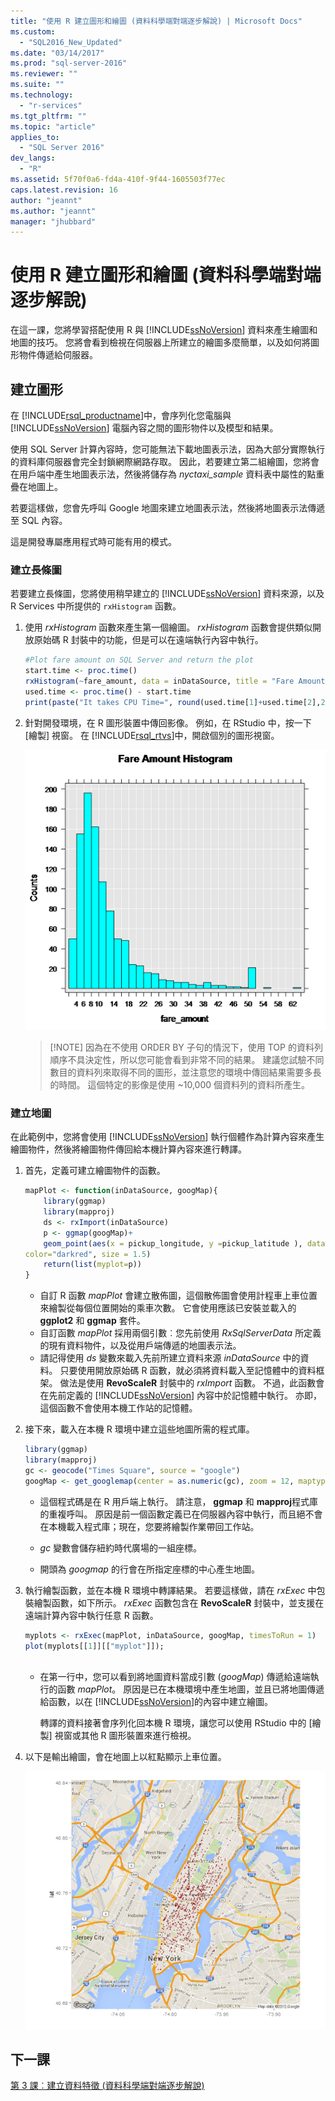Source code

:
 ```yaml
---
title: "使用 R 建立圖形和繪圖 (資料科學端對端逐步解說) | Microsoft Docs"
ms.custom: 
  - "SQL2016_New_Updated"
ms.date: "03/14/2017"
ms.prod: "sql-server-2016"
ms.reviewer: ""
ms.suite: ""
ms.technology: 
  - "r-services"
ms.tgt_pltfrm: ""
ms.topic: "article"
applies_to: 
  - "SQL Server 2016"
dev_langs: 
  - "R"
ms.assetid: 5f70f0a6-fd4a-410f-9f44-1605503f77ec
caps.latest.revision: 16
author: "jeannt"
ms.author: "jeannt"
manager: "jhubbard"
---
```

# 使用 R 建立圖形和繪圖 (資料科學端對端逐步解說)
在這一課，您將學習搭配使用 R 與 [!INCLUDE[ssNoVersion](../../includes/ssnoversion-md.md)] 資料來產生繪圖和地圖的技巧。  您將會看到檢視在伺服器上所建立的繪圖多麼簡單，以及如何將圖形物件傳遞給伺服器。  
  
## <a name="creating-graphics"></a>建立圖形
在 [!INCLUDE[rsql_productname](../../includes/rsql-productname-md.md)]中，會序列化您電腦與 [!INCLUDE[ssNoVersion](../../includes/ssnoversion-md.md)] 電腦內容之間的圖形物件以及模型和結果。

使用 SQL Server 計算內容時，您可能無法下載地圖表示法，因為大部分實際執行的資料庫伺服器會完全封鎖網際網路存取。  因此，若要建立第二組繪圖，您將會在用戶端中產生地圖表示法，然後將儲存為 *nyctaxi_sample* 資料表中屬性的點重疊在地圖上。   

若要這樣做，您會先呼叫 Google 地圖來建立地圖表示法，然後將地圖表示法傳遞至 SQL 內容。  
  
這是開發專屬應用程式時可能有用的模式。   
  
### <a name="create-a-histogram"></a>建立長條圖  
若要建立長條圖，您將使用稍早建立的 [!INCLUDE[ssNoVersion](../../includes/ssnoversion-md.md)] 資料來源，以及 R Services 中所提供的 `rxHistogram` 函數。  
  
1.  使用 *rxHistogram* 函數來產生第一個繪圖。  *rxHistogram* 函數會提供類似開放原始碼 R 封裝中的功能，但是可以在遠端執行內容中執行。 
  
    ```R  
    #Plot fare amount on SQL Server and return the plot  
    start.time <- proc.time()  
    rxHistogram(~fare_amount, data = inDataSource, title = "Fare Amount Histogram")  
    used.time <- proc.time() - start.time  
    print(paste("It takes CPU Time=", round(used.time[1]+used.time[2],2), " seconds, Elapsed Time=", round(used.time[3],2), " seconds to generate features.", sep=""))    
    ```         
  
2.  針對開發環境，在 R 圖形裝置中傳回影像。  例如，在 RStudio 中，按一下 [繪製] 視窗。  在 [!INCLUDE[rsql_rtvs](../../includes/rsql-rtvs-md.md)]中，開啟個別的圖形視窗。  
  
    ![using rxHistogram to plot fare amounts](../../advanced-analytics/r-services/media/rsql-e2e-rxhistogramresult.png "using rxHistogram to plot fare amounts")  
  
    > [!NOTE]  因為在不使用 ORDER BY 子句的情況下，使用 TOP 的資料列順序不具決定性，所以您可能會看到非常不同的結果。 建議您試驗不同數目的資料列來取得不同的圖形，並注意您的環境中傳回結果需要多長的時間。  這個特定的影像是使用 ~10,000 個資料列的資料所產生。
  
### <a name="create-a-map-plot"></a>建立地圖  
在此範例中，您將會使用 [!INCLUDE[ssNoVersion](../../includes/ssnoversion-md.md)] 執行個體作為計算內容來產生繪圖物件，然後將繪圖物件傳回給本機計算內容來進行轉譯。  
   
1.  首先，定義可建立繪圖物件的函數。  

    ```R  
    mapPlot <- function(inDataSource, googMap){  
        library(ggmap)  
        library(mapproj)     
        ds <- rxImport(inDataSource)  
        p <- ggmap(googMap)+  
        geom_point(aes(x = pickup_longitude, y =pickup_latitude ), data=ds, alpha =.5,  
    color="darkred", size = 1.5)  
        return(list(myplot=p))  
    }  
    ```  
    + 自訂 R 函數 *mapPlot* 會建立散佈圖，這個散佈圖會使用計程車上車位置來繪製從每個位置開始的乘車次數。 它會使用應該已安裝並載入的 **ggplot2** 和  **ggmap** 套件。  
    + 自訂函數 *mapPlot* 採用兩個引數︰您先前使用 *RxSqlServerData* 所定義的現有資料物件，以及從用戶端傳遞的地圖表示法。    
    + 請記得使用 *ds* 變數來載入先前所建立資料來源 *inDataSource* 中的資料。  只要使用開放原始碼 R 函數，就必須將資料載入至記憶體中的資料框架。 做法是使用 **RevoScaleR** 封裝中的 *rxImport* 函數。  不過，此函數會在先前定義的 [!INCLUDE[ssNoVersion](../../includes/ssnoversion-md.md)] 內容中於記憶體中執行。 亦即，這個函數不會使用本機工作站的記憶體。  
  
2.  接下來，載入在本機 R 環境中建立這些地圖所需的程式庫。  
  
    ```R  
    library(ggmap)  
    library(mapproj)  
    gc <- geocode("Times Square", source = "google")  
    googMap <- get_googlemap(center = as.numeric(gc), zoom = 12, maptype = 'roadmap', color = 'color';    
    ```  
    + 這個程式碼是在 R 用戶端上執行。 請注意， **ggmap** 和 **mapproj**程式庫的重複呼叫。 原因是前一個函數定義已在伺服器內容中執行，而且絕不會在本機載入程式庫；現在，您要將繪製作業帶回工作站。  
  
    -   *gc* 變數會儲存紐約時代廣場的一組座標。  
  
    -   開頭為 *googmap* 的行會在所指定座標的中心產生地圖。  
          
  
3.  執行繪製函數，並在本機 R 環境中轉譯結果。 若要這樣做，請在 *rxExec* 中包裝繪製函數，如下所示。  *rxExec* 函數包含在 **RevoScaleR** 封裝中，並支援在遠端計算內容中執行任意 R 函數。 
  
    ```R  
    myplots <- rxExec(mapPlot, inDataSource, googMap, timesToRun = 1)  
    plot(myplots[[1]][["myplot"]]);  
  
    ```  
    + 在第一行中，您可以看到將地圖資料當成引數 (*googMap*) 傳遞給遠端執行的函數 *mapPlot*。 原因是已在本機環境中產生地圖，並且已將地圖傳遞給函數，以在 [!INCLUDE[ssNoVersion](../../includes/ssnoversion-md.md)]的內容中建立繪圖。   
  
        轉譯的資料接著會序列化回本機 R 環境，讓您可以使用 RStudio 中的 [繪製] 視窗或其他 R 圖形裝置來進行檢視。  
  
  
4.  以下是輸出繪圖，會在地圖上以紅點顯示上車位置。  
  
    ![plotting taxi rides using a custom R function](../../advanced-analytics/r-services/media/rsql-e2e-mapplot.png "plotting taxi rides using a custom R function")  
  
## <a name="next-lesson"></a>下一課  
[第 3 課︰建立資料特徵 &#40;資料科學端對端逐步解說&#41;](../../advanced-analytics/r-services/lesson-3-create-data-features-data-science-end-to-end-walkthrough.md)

┄┄┄┄┄┄┄┄┄┄

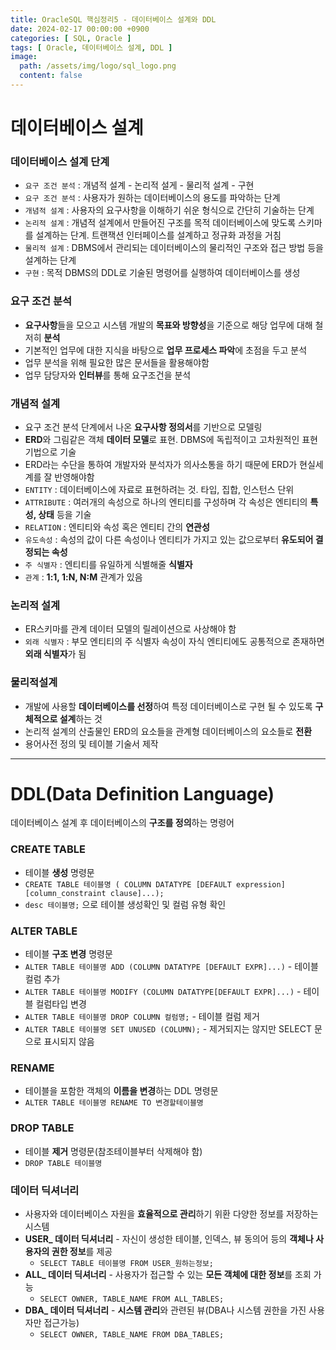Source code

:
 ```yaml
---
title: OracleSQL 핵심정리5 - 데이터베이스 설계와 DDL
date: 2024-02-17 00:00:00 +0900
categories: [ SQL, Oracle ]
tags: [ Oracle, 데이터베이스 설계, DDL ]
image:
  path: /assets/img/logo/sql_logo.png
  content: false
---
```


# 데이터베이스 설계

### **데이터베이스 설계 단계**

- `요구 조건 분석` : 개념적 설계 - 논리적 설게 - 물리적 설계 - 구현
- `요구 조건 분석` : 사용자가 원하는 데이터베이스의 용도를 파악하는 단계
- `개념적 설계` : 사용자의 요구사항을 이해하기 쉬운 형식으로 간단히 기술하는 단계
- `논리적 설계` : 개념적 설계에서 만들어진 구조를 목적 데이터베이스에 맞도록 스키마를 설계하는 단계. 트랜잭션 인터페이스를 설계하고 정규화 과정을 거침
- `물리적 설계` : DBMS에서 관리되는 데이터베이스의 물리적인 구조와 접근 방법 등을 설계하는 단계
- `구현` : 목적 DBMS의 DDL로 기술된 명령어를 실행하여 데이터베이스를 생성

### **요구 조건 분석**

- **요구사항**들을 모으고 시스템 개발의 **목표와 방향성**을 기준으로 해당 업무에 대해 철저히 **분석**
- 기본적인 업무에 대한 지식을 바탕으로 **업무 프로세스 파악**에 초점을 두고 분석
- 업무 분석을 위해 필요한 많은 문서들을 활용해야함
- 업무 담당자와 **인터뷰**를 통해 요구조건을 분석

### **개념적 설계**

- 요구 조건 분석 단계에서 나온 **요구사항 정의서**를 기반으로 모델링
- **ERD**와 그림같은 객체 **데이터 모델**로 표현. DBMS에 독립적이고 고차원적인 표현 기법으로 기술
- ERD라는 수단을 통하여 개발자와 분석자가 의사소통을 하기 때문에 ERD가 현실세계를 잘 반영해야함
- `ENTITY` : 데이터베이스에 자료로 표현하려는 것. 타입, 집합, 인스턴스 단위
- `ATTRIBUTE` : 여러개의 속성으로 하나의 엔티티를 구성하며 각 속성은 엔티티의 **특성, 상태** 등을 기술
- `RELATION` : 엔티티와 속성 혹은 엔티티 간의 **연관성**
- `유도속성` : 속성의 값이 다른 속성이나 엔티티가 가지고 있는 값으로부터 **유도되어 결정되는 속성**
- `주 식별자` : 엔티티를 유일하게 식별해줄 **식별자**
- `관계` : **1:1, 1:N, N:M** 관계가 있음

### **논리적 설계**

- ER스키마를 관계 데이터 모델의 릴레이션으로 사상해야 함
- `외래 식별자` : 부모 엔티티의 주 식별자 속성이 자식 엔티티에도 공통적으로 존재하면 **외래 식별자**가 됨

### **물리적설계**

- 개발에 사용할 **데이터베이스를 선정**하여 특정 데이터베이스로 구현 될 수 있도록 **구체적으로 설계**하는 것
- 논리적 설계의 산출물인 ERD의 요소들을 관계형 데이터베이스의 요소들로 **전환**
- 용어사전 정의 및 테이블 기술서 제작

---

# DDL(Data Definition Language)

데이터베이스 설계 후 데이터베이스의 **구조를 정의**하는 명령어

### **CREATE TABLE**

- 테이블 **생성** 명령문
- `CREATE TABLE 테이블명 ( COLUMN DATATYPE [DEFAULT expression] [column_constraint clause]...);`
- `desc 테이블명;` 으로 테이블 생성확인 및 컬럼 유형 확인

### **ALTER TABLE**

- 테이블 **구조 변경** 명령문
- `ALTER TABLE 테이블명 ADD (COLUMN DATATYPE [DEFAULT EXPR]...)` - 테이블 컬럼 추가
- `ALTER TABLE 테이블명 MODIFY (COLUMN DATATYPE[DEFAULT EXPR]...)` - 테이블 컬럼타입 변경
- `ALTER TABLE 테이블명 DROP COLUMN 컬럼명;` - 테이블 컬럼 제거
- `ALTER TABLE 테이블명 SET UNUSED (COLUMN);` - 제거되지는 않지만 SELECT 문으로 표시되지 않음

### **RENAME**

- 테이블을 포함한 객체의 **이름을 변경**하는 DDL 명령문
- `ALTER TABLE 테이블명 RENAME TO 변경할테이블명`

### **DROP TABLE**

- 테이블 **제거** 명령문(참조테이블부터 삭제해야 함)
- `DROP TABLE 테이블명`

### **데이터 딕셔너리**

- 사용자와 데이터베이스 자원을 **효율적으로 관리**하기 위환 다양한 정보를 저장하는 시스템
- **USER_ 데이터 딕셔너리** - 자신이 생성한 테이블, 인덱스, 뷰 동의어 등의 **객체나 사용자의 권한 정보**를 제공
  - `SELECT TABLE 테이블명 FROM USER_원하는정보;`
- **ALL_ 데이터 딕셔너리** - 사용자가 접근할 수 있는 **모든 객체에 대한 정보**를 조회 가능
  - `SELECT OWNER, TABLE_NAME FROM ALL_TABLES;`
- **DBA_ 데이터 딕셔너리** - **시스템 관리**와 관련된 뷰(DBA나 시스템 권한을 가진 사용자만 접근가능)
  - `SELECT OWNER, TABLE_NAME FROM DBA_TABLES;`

┄┄┄┄┄┄┄┄┄┄

In the material above, find the line containing "開頭為 *googmap* 的行會在所指定座標的中心產生地圖。" and the line containing "[第 3 課︰建立資料特徵", then write out exactly those two lines and every line between them, and nothing more.

Exercise result |
    -   開頭為 *googmap* 的行會在所指定座標的中心產生地圖。  
          
  
3.  執行繪製函數，並在本機 R 環境中轉譯結果。 若要這樣做，請在 *rxExec* 中包裝繪製函數，如下所示。  *rxExec* 函數包含在 **RevoScaleR** 封裝中，並支援在遠端計算內容中執行任意 R 函數。 
  
    ```R  
    myplots <- rxExec(mapPlot, inDataSource, googMap, timesToRun = 1)  
    plot(myplots[[1]][["myplot"]]);  
  
    ```  
    + 在第一行中，您可以看到將地圖資料當成引數 (*googMap*) 傳遞給遠端執行的函數 *mapPlot*。 原因是已在本機環境中產生地圖，並且已將地圖傳遞給函數，以在 [!INCLUDE[ssNoVersion](../../includes/ssnoversion-md.md)]的內容中建立繪圖。   
  
        轉譯的資料接著會序列化回本機 R 環境，讓您可以使用 RStudio 中的 [繪製] 視窗或其他 R 圖形裝置來進行檢視。  
  
  
4.  以下是輸出繪圖，會在地圖上以紅點顯示上車位置。  
  
    ![plotting taxi rides using a custom R function](../../advanced-analytics/r-services/media/rsql-e2e-mapplot.png "plotting taxi rides using a custom R function")  
  
## <a name="next-lesson"></a>下一課  
[第 3 課︰建立資料特徵 &#40;資料科學端對端逐步解說&#41;](../../advanced-analytics/r-services/lesson-3-create-data-features-data-science-end-to-end-walkthrough.md)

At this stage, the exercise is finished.